Most states lack such a law. Among them is Texas, where the well-documented PTSD of Eddie Ray Routh did not save him from life in prison without parole in the killing of “American Sniper” Chris Kyle and another veteran.
California, Kansas and Oklahoma do allow a court to consider post-traumatic stress disorder as a mitigating factor when sentencing a veteran in a criminal case. North Dakota lawmakers ordered a study of the issue last year.
Critics say the law is misguided, because PTSD already is among the many mental conditions that can reduce culpability in North Carolina and many other states. They worry about adding to the stigma veterans face, and leaving out others with PTSD, such as victims of war, domestic abuse and gang violence.
Dr. Allen Frances, an Army veteran and expert on combat-related stress disorders who calls himself a “PTSD skeptic,” told the trial judge that Eisenhauer “is an absolutely classic case of unmistakable and extremely severe PTSD.”
But Frances, who chaired the committee that revised the American Psychiatric Association’s recommendations on PTSD treatment, said a law associating veterans and PTSD with criminality would be a big mistake, partly because the condition is self-reporting and easy to fake.
“I can’t imagine someone facing a long sentence who wouldn’t have PTSD, under the circumstances,” Frances said. “Whenever there’s a reward for a diagnosis, rate of that diagnosis go up very suddenly and rapidly.”
The North Carolina bill would enable but not require judges to cite PTSD when issuing lesser sentences or ordering specific treatments, as long as the veteran was diagnosed before the crime.
The U.S. Army Surgeon General in 2012 recommended specific treatments for veterans with PTSD, including cognitive behavioral therapy, an intensive program in which participants are encouraged to identify, challenge and restructure negative thought patterns.
At Eisenhauer’s sentencing, prosecutors said he neglected to actively seek out treatment for his worsening PTSD and consciously chose to drink heavily before he opened fire on the first responders.
Judge Jim Ammons found Eisenhauer guilty of 15 counts of assault on law officers, none of whom were seriously injured.
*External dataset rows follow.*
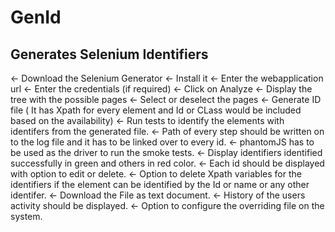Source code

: # GenId
Generates Selenium Identifiers 
---------------------------------------------------------------------
 ← Download the Selenium Generator
 ← Install it
 ← Enter the webapplication url
 ← Enter the credentials (if required)
 ← Click on Analyze
 ← Display the tree with the possible pages
 ← Select or deselect the pages
 ← Generate ID file ( It has Xpath for every element and Id or CLass would be included based on the availability)
 ← Run tests to identify the elements with identifers from the generated file.
 ← Path of every step should be written on to the log file and it has to be linked over to every id.
 ← phantomJS has to be used as the driver to run the smoke tests.
 ← Display identifiers identified successfully in green and others in red color.
 ← Each id should be displayed with option to edit or delete.
 ← Option to delete Xpath variables for the identifiers if the element can be identified by the Id or name or any other identifer.
 ← Download the File as text document.
 ← History of the users activity should be displayed.
 ← Option to configure the overriding file on the system.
He said Eisenhauer belongs in prison because he could endanger innocents if he experiences another flashback.
Eisenhauer apparently still believed he was under fire in Afghanistan when he awoke in the hospital, nervously asking the nurse treating his four gunshot wounds to tell him, “who’s got the roof?!”
Later, behind bars, hearing gunfire from a nearby shooting range caused him consistent flashbacks and distress. He was moved to Raleigh Central, where he remains heavily medicated.
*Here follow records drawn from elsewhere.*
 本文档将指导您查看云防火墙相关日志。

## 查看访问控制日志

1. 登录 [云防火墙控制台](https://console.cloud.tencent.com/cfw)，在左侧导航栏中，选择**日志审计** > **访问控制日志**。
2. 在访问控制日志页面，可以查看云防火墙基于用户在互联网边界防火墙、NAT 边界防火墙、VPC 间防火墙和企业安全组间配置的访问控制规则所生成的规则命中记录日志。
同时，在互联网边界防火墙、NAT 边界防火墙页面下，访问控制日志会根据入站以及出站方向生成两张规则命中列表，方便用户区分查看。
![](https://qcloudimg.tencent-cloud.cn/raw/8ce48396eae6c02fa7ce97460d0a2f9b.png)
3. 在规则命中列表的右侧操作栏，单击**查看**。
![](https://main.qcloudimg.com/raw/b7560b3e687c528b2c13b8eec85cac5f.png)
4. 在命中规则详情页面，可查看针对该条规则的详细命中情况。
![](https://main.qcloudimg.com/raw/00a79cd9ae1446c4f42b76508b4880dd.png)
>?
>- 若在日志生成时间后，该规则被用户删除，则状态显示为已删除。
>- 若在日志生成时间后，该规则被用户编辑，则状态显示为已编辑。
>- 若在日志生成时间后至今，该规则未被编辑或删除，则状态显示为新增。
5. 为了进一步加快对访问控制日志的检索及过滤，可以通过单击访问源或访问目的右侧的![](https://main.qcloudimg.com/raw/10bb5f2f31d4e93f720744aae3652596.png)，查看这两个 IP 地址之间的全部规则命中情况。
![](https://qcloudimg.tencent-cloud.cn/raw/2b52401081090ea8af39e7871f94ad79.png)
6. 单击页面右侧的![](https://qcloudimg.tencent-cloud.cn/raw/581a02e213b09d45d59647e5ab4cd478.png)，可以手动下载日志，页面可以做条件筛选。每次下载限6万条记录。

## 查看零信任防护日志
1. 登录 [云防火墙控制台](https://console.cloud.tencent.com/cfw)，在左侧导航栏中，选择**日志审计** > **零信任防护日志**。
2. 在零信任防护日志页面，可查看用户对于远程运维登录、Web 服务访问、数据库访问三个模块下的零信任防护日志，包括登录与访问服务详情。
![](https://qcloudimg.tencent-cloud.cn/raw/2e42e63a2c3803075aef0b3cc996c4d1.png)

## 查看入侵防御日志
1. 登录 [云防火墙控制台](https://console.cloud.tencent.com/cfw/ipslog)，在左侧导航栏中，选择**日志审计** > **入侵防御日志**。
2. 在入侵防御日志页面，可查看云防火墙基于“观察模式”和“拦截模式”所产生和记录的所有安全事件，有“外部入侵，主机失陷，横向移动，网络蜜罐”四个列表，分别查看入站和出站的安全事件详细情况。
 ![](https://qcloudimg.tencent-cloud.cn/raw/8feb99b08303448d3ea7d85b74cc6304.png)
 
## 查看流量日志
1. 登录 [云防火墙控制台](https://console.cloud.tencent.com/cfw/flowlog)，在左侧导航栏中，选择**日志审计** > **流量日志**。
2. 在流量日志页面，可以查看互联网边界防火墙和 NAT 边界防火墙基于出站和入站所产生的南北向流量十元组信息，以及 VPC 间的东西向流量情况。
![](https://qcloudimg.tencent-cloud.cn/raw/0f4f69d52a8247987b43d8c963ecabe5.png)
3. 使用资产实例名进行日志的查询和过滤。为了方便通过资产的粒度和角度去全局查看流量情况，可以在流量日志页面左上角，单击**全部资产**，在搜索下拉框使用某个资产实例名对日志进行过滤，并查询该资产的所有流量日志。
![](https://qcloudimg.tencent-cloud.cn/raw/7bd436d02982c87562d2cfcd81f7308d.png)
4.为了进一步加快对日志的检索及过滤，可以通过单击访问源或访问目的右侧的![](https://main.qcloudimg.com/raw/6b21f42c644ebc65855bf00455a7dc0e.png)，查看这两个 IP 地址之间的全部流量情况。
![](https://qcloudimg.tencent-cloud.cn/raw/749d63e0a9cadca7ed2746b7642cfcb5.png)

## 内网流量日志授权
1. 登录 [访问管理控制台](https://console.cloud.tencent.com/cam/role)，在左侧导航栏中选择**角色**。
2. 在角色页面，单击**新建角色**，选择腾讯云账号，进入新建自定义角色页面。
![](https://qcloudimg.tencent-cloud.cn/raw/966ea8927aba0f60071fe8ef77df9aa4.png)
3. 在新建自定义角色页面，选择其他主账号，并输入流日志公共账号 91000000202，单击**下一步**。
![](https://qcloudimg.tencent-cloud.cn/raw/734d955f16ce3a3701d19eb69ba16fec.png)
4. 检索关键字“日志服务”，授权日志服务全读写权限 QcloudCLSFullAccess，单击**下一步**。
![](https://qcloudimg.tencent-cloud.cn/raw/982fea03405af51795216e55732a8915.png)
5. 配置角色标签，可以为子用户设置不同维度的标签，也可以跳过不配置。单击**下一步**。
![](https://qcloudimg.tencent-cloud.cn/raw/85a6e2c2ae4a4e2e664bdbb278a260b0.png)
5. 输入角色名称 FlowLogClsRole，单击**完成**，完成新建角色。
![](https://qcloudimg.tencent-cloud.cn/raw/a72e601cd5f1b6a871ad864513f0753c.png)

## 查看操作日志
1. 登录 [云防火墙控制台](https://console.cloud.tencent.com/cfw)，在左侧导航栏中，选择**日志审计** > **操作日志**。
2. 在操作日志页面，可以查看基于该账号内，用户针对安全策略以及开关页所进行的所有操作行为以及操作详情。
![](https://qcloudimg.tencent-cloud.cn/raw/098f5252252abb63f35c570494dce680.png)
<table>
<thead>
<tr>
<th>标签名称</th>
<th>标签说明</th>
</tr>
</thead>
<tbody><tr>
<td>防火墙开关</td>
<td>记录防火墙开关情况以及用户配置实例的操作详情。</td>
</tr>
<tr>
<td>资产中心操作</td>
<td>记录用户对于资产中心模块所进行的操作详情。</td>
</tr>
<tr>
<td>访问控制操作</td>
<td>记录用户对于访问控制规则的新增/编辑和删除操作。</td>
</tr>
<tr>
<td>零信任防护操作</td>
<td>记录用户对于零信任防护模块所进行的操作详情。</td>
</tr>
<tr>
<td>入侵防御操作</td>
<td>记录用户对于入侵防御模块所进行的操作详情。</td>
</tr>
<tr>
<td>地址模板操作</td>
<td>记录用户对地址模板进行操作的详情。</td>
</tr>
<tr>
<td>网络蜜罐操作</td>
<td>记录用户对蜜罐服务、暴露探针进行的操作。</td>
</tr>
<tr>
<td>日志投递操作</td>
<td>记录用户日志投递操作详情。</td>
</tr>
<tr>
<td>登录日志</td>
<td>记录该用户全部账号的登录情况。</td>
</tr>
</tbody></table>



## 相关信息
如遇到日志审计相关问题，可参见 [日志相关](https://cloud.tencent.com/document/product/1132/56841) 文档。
The judge strongly recommended psychiatric treatment, but sent him to prison despite a warning from Raleigh Central’s chief of inpatient services, Dr. Michael Larson, that staffing limits and security concerns in the state prison system would prevent any semblance of the trauma-focused psychotherapy recommended by the Surgeon General.
Fayetteville neuropsychologist G Martin Woodard also advised the judge, saying prison can lead PTSD sufferers to shut down emotionally while amplifying their the numbing, guilt, nightmares and flashbacks “to the point of potentially psychotic symptoms.”
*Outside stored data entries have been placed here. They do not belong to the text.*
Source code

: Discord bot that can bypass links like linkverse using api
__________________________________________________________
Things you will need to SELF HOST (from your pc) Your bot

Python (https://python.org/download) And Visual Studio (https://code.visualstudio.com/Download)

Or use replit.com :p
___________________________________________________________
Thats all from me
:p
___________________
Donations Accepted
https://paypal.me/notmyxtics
But some experts worry about the unintended consequences of legislating treatments in criminal cases for a certain class of defendants.
“It’s ambiguous whether we are doing this because we’re concerned about PTSD or whether we are doing this out of our natural, appropriate sympathy for our vets,” said Betsy Grey, an Arizona State University law professor who specializes in neuroscience.
Grey, who published a paper on PTSD and mitigating factors in 2012, said the legislation communicates social leniency, falsely suggesting that afflicted veterans are more deserving than others with PTSD.
Other experts say the justice system shouldn’t consider PTSD alone, since other factors, since substance abuse, financial instability and other factors put veterans at greater risk for criminal behavior.
A “PTSD diagnosis is relevant, but it’s the tip of the iceberg,” said Duke psychiatry and behavioral sciences professor Dr. Eric Elbogen, who coordinates the recovery of veterans at the Durham VA Medical Center.